Number of wins by tour
- PGA Tour: 1
- Other: 2

Best results in major championships
- Masters Tournament: DNP
- PGA Championship: CUT: 2008
- U.S. Open: CUT: 2004
- The Open Championship: DNP

= Parker McLachlin =

American golfer

Parker Nicholas McLachlin (born May 10, 1979) is an American professional golfer. He is also a golf instructor and plays on the PGA Tour.

== Career ==
McLachlin was born in Honolulu, Hawaii. He graduated from Punahou School in 1997 and UCLA in 2002 with a degree in sociology.

In 2003, McLachlin turned professional and played on mini-tours until 2006 when he played the Nationwide Tour. He played on the PGA Tour in both 2007 and 2008 after successfully completing qualifying school each year.

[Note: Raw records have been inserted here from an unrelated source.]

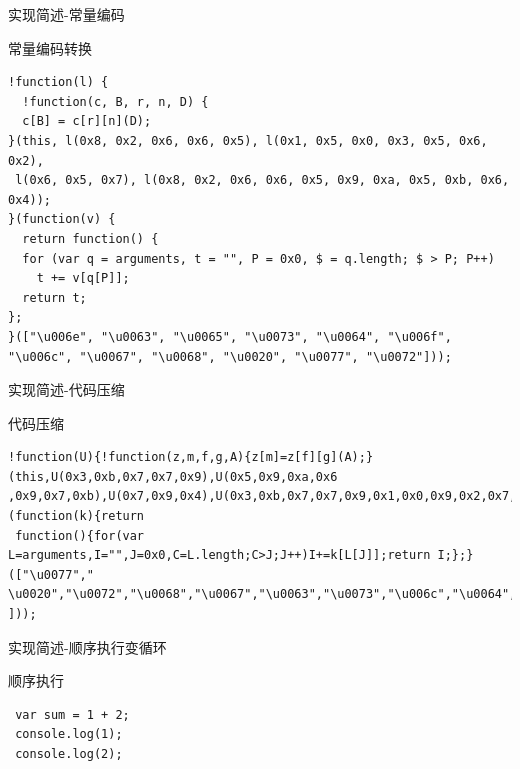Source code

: \documentclass[presentation]{beamer}
\begin{document}
\begin{frame}[fragile,label=sec-14]{实现简述-常量编码}
\begin{block}{常量编码转换}
\begin{verbatim}
!function(l) {
  !function(c, B, r, n, D) {
  c[B] = c[r][n](D);
}(this, l(0x8, 0x2, 0x6, 0x6, 0x5), l(0x1, 0x5, 0x0, 0x3, 0x5, 0x6, 0x2),
 l(0x6, 0x5, 0x7), l(0x8, 0x2, 0x6, 0x6, 0x5, 0x9, 0xa, 0x5, 0xb, 0x6, 0x4));
}(function(v) {
  return function() {
  for (var q = arguments, t = "", P = 0x0, $ = q.length; $ > P; P++) 
    t += v[q[P]];
  return t;
};
}(["\u006e", "\u0063", "\u0065", "\u0073", "\u0064", "\u006f", 
"\u006c", "\u0067", "\u0068", "\u0020", "\u0077", "\u0072"]));

\end{verbatim}
\end{block}
\end{frame}
\begin{frame}[fragile,label=sec-15]{实现简述-代码压缩}
\begin{block}{代码压缩}
\begin{verbatim}
!function(U){!function(z,m,f,g,A){z[m]=z[f][g](A);}(this,U(0x3,0xb,0x7,0x7,0x9),U(0x5,0x9,0xa,0x6
,0x9,0x7,0xb),U(0x7,0x9,0x4),U(0x3,0xb,0x7,0x7,0x9,0x1,0x0,0x9,0x2,0x7,0x8));}(function(k){return
 function(){for(var L=arguments,I="",J=0x0,C=L.length;C>J;J++)I+=k[L[J]];return I;};}(["\u0077","
\u0020","\u0072","\u0068","\u0067","\u0063","\u0073","\u006c","\u0064","\u006f","\u006e","\u0065"
]));
\end{verbatim}
\end{block}
\end{frame}
\begin{frame}[fragile,label=sec-16]{实现简述-顺序执行变循环}
\begin{block}{顺序执行}
\begin{verbatim}
 var sum = 1 + 2;
 console.log(1);
 console.log(2);
 \end{verbatim}
\end{block}
\end{frame}
\end{document}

In 2008, he won his first PGA Tour event, the Legends Reno-Tahoe Open, and secured his tour card through 2010. McLachlin has not played full-time since 2010.

==Personal life==
McLachlin's mother Beth competed on Team USA's National Women's Volleyball Team.

==Professional wins (3)==
===PGA Tour wins (1)===

| No. | Date | Tournament | Winning score | Margin of victory | Runners-up |
|---|---|---|---|---|---|
| 1 | Aug 3, 2008 | Legends Reno–Tahoe Open | −18 (68-62-66-74=270) | 7 strokes | ENG Brian Davis, USA John Rollins |

===NGA Hooters Tour wins (1)===

| No. | Date | Tournament | Winning score | Margin of victory | Runner-up |
|---|---|---|---|---|---|
| 1 | Apr 18, 2004 | Golden Corner Charity Classic | −13 (70-66-69-66=271) | 2 strokes | USA Michael Letzig |

===Gateway Tour wins (1)===

| No. | Date | Tournament | Winning score | Margin of victory | Runner-up |
|---|---|---|---|---|---|
| 1 | Aug 19, 2005 | Desert Summer 10 | −22 (66-69-64-66=265) | 1 stroke | USA Scott Harrington |

==Results in major championships==

| Tournament | 2004 | 2005 | 2006 | 2007 | 2008 |
|---|---|---|---|---|---|
| U.S. Open | CUT |  |  |  |  |
| PGA Championship |  |  |  |  | CUT |

CUT = missed the halfway cut

Note: McLachlin never played in the Masters Tournament or The Open Championship.